One additional thing I’d change is not passing in the lengths explicitly - size(arr, dim) is available for querying the existing size of an array in a given dimension, so you don’t have to keep everything consistent manually when you can just take the existing values (it’s cheap to retrieve & saved in each array - we’re not in C or Fortran here!). That makes your function signature much smaller as well, to T(V0, cost_g, cost_v, P, β, grid_Π).

I also haven’t investigated whether your loop order (julia is column major) is correct, so there may be more speed here as well.

Those are not needed here (yet?). Only applying standard allocation elimination is surely sufficient at this stage.

2 Likes

A few important things on views:

Always you profile whether they will help because if the slices are small they can slow things down;

Keep in mind that Julia is column-major ordering, like fortran. So you want to arrange your datastructures so you take views or slices over contiguous memory in performance sensitive code. Not saying you broke that rule but it can be very important.

For example, you may be better off with arrays of matrices in some cases/etc. but it can be tricky to know until you play with it. I would remove all of the explit typing of parameters/arguments/etc. to make that easier. The only thing they can do is accidentally let you shoot yourself in the foot on performance.

There are plenty of places where you could preallocate things before calling the funciton and do everything inplace with no allocations, but as always, better algorithms usually beat micro-optimized code.

1 Like

When you write the for loops in that manner, I believe they are operating backwards relative to what you expect. You want i in your loops to be the faster moving index, but it isn’t. This is the first thing I would change.

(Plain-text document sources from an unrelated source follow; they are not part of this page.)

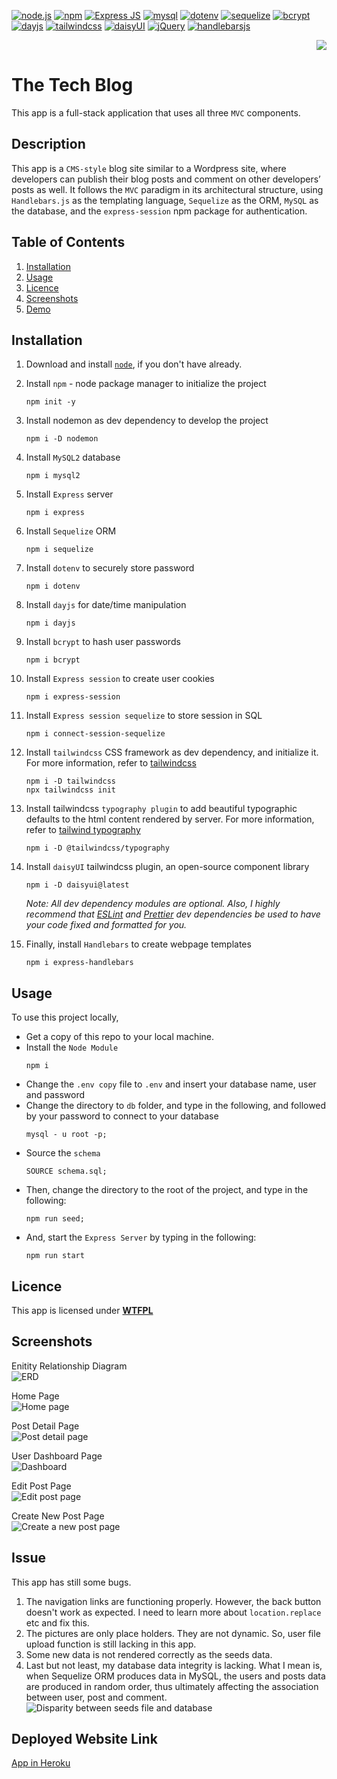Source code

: 
[![node.js](https://img.shields.io/badge/Node.js-blue?style=for-the-badge&logo=Node.js&logoColor=white&labelColor=red)](https://nodejs.org/en) [![npm](https://img.shields.io/badge/npm-blue?style=for-the-badge&logo=npm&logoColor=white&labelColor=red)](https://www.npmjs.com/) [![Express JS](https://img.shields.io/badge/express.js-blue?style=for-the-badge&logo=express&logoColor=white&labelColor=red)](https://expressjs.com/) 
[![mysql](https://img.shields.io/badge/mysql-blue?style=for-the-badge&logo=mysql&logoColor=white&labelColor=red)](https://www.mysql.com/) [![dotenv](https://img.shields.io/badge/dotenv-blue?style=for-the-badge&logo=dotenv&logoColor=white&labelColor=red)](https://www.npmjs.com/package/dotenv) [![sequelize](https://img.shields.io/badge/sequelize-blue?style=for-the-badge&logo=sequelize&logoColor=white&labelColor=red)](https://sequelize.org/) [![bcrypt](https://img.shields.io/badge/bcrypt-blue?style=for-the-badge&logo=bcrypt&logoColor=white&labelColor=red)](https://www.npmjs.com/package/bcrypt) [![dayjs](https://img.shields.io/badge/dayjs-blue?style=for-the-badge&logo=dayjs&logoColor=white&labelColor=red)](https://day.js.org/en/)  [![tailwindcss](https://img.shields.io/badge/tailwindcss-blue?style=for-the-badge&logo=tailwindcss&logoColor=white&labelColor=red)](https://tailwindcss.com)  [![daisyUI](https://img.shields.io/badge/daisyUI-blue?style=for-the-badge&logo=daisyUI&logoColor=white&labelColor=red)](https://daisyui.com/) [![jQuery](https://img.shields.io/badge/jQuery-blue?style=for-the-badge&logo=jQuery&logoColor=white&labelColor=red)](https://jquery.com/) [![handlebarsjs](https://img.shields.io/badge/handlebars.js-blue?style=for-the-badge&logo=handlebars.js&logoColor=white&labelColor=red)](https://handlebarsjs.com/) 


<div align="right"> 
<a href= "http://www.wtfpl.net/about/"><img src = "https://img.shields.io/badge/License-WTFPL-brightgreen.svg"></a>
</div>

# The Tech Blog 

This app is a full-stack application that uses all three `MVC` components.

##  Description

This app is a `CMS-style` blog site similar to a Wordpress site, where developers can publish their blog posts and comment on other developers’ posts as well. It follows the `MVC` paradigm in its architectural structure, using `Handlebars.js` as the templating language, `Sequelize` as the ORM, `MySQL` as the database, and the `express-session` npm package for authentication.

## Table of Contents

1. [Installation](#installation)
1. [Usage](#usage)
1. [Licence](#licence)
1. [Screenshots](#screenshots)
1. [Demo](#demo)


## Installation 

1. Download and install [`node`](https://nodejs.org/en), if you don't have already.
         
1. Install `npm` - node package manager to initialize the project
    ```
    npm init -y
    ```
1. Install nodemon as dev dependency to develop the project
    ```
    npm i -D nodemon
    ```
1. Install `MySQL2` database
    ```
    npm i mysql2
    ```
1. Install `Express` server
    ```
    npm i express
    ```
1. Install `Sequelize` ORM
    ```
    npm i sequelize 
    ```
1. Install `dotenv` to securely store password  
    ```
    npm i dotenv
    ```
1. Install `dayjs` for date/time manipulation
    ```
    npm i dayjs
    ```
1. Install `bcrypt` to hash user passwords  
    ```
    npm i bcrypt
    ```
1. Install `Express session` to create user cookies
    ```
    npm i express-session   
    ```
1. Install `Express session sequelize` to store session in SQL
    ```
    npm i connect-session-sequelize 
    ```
1. Install `tailwindcss` CSS framework as dev dependency, and initialize it. For more information, refer to [tailwindcss](https://tailwindcss.com/)
    ```
    npm i -D tailwindcss
    npx tailwindcss init
    ```
1. Install tailwindcss `typography plugin` to add beautiful typographic defaults to the html content rendered by server. For more information, refer to [tailwind typography](https://github.com/tailwindlabs/tailwindcss-typography)
    ```
    npm i -D @tailwindcss/typography
    ```
1. Install `daisyUI` tailwindcss plugin, an open-source component library
    ``` 
    npm i -D daisyui@latest
    ```
    *Note: All dev dependency modules are optional. Also, I highly recommend that [ESLint](https://eslint.org/) and [Prettier](https://prettier.io/) dev dependencies be used to have your code fixed and formatted for you.*

1. Finally, install `Handlebars` to create webpage templates
    ```
    npm i express-handlebars
    ```

## Usage

To use this project locally,
- Get a copy of this repo to your local machine.
- Install the `Node Module`
    ```
    npm i
    ```
- Change the `.env copy` file to `.env` and insert your database name, user and password
- Change the directory to `db` folder, and type in the following, and followed by your password to connect to your database 
    ```
    mysql - u root -p;
  ```
- Source the `schema`
    ```
    SOURCE schema.sql;
    ```
- Then, change the directory to the root of the project, and type in the following:
    ```
    npm run seed;
    ```
- And, start the `Express Server` by typing in the following:
    ```
    npm run start
    ```

## Licence

This app is licensed under [**WTFPL**](http://www.wtfpl.net/about/)

## Screenshots

Enitity Relationship Diagram      
![ERD](./assets/images/tech-blog-erd.jpg)  

Home Page     
![Home page](./assets/images/home.png)       

Post Detail Page     
![Post detail page](./assets/images/post-detail.png)       

User Dashboard Page   
![Dashboard](./assets/images/dashboard.png)       

Edit Post Page    
![Edit post page](./assets/images/edit-post.png)       

Create New Post Page      
![Create a new post page](./assets/images/create-post.png)       

## Issue
This app has still some bugs.
1. The navigation links are functioning properly. However, the back button doesn't work as expected. I need to learn more about `location.replace` etc and fix this.
1. The pictures are only place holders. They are not dynamic. So, user file upload function is still lacking in this app.
1. Some new data is not rendered correctly as the seeds data. 
1. Last but not least, my database data integrity is lacking. What I mean is, when Sequelize ORM produces data in MySQL, the users and posts data are produced in random order, thus ultimately affecting the association between user, post and comment. 
![Disparity between seeds file and database](./assets/images/user-seeds.png) 

## Deployed Website Link
[App in Heroku](https://simplesuyash-tech-blog-97da35edb183.herokuapp.com/)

julia> for i in 1:10, j in 1:2
       @show (i,j)
       end
(i, j) = (1, 1)
(i, j) = (1, 2)
(i, j) = (2, 1)
(i, j) = (2, 2)
(i, j) = (3, 1)
(i, j) = (3, 2)
(i, j) = (4, 1)
(i, j) = (4, 2)
(i, j) = (5, 1)
(i, j) = (5, 2)
(i, j) = (6, 1)
(i, j) = (6, 2)
(i, j) = (7, 1)
(i, j) = (7, 2)
(i, j) = (8, 1)
(i, j) = (8, 2)
(i, j) = (9, 1)
(i, j) = (9, 2)
(i, j) = (10, 1)
(i, j) = (10, 2)